Required action | Report every line of the entries that contains the word "browser".

Material to process Start Marker

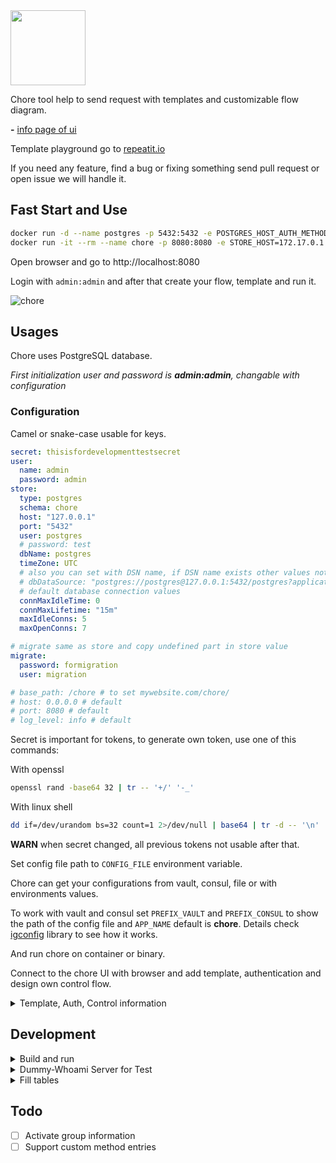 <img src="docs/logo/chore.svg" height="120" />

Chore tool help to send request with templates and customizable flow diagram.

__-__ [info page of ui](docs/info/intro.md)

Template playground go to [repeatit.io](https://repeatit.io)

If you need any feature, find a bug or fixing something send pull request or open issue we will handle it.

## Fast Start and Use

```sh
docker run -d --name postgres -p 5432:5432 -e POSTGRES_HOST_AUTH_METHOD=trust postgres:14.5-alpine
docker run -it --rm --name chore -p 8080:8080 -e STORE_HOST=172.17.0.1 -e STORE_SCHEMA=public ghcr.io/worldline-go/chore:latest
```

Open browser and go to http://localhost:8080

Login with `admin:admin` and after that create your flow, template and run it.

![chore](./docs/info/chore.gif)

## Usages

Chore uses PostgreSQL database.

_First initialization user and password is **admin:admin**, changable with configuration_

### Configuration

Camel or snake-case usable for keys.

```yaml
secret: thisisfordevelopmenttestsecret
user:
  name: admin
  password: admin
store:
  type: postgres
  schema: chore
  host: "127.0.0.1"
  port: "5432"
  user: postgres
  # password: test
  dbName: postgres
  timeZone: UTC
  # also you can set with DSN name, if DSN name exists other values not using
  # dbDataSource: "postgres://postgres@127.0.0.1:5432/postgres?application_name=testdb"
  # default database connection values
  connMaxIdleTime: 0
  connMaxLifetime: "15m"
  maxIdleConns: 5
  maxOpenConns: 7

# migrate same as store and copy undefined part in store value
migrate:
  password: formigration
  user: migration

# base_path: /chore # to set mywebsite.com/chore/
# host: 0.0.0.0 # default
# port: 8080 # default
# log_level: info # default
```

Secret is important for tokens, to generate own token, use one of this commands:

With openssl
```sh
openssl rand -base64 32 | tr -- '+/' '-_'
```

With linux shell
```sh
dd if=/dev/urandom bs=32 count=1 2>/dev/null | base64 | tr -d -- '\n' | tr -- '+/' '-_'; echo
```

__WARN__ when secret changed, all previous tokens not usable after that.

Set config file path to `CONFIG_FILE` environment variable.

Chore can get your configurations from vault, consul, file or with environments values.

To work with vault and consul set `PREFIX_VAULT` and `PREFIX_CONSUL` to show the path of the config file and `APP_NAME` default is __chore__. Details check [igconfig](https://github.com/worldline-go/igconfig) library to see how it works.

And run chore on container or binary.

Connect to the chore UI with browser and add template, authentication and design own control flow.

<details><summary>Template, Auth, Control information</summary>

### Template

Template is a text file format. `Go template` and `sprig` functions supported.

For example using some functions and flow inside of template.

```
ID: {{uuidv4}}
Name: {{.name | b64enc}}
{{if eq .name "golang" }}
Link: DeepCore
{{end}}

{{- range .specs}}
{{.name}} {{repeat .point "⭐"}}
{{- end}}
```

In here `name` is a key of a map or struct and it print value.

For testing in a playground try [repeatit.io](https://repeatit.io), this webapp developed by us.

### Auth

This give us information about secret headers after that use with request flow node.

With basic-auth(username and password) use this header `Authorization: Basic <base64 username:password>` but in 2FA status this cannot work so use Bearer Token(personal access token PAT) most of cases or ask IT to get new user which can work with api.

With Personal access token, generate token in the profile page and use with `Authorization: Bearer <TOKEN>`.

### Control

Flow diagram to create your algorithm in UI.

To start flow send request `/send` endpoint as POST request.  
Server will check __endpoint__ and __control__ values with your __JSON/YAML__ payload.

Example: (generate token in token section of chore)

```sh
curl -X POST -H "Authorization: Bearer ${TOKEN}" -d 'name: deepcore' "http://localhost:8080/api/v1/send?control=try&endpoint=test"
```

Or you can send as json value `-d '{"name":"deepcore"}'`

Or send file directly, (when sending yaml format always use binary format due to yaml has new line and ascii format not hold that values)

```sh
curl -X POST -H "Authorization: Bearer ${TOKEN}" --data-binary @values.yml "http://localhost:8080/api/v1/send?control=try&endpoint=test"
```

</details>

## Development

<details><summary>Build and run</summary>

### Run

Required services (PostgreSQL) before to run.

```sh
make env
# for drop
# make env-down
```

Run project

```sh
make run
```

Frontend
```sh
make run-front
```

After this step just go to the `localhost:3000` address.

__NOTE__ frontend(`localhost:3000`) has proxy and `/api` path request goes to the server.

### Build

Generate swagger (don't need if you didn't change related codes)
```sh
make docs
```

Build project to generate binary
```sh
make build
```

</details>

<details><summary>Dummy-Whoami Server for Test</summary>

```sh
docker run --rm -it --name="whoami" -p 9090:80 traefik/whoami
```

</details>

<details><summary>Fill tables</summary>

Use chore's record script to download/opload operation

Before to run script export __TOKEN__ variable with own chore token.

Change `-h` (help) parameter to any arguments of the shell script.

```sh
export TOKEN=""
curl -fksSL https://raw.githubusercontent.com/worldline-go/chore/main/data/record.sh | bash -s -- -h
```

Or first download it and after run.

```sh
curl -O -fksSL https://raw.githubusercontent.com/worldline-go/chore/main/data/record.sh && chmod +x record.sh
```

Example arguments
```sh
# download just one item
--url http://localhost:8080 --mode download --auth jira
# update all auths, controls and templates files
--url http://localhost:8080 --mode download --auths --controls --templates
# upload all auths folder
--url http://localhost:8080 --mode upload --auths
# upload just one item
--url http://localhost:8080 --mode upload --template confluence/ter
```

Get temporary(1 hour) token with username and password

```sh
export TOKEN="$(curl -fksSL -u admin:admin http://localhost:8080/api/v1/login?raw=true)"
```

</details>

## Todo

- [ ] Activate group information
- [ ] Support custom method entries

Material to process End Marker
Material to process Start Marker

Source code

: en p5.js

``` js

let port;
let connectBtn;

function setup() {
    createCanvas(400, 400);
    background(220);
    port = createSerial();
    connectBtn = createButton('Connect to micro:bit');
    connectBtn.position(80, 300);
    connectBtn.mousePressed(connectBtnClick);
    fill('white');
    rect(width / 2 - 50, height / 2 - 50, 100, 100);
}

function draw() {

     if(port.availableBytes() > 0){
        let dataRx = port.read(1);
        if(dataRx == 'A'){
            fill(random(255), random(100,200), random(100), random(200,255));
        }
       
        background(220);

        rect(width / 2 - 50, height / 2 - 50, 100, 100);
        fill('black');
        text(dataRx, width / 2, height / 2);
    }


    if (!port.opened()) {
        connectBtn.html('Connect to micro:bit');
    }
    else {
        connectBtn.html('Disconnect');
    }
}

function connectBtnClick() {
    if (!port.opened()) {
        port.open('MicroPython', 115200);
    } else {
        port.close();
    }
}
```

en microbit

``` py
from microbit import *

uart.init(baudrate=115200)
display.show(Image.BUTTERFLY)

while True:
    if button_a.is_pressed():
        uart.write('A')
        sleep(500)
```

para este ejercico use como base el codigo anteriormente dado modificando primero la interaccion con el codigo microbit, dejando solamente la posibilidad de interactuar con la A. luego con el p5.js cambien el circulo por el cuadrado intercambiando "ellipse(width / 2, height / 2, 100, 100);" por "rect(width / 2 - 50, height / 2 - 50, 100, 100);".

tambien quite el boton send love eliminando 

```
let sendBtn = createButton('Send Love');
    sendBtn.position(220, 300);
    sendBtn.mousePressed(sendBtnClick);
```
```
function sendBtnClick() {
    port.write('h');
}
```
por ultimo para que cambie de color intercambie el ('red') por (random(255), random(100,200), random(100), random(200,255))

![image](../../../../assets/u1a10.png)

Material to process End Marker

Finished exercise |
Open browser and go to http://localhost:8080
Connect to the chore UI with browser and add template, authentication and design own control flow.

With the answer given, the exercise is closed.